Food Stamp Biometric I.D. Program Introduced Under Guise of Fraud Reduction
Thursday, November 29, 2012
At the beginning of 2012, I wrote an article entitled “Cashless Society: India Implements First Biometric ID Program for all of its 1.2 Billion Residents,” where I detailed the Indian UID program being implemented for purposes of “cutting down on corruption” in the distribution of social welfare benefits.
At the time, I wrote in the introduction to the article, “However, current events in India should serve not just as a warning, but also as a foreshadowing of the events to come in the Western world, specifically the United States.” But, while this statement was clearly not an outlandish claim, the fact is that the Indian UID is very similar to programs which are in operation all over the country and that have been operating since at least late 1998.
In some areas like Los Angeles, New York, Connecticut, Illinois, Massachusetts, Texas, Arizona, New Jersey, and California, the slow emergence of the UID-style program for food stamp recipients is clearly evident. Many other areas of the country are considering the implementation of the program as well such as Florida, Maryland, Michigan, South Carolina, Mississippi, and Pennsylvania.
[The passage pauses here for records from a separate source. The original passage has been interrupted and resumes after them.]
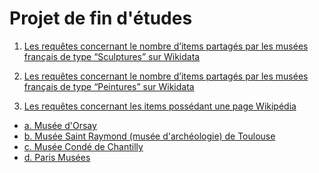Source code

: # Projet de fin d'études


1) [Les requêtes concernant le nombre d’items partagés par les musées français de type “Sculptures” sur Wikidata](RequetesSculptures.md)


2) [Les requêtes concernant le nombre d’items partagés par les musées français de type “Peintures” sur Wikidata](RequetesPeintures.md)


3) [Les requêtes concernant les items possédant une page Wikipédia](RequetesLienOrsay.md) 
* [a. Musée d'Orsay](RequetesLienOrsay.md)
* [b. Musée Saint Raymond (musée d'archéologie) de Toulouse](RequetesLienStRaymond.md)
* [c. Musée Condé de Chantilly](RequetesLienConde.md)
* [d. Paris Musées](RequetesLienParisMusees.md)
Like the Indian UID program, the roll-out of the American system will require the fingerprinting of individuals receiving food stamps under the guise of reducing fraud. Yet, like the early status of the Japanese version of the UID, the Juki-Net, the emerging American system is currently being implemented on a state-wide or local basis (county or city), with no administration by the US Federal government.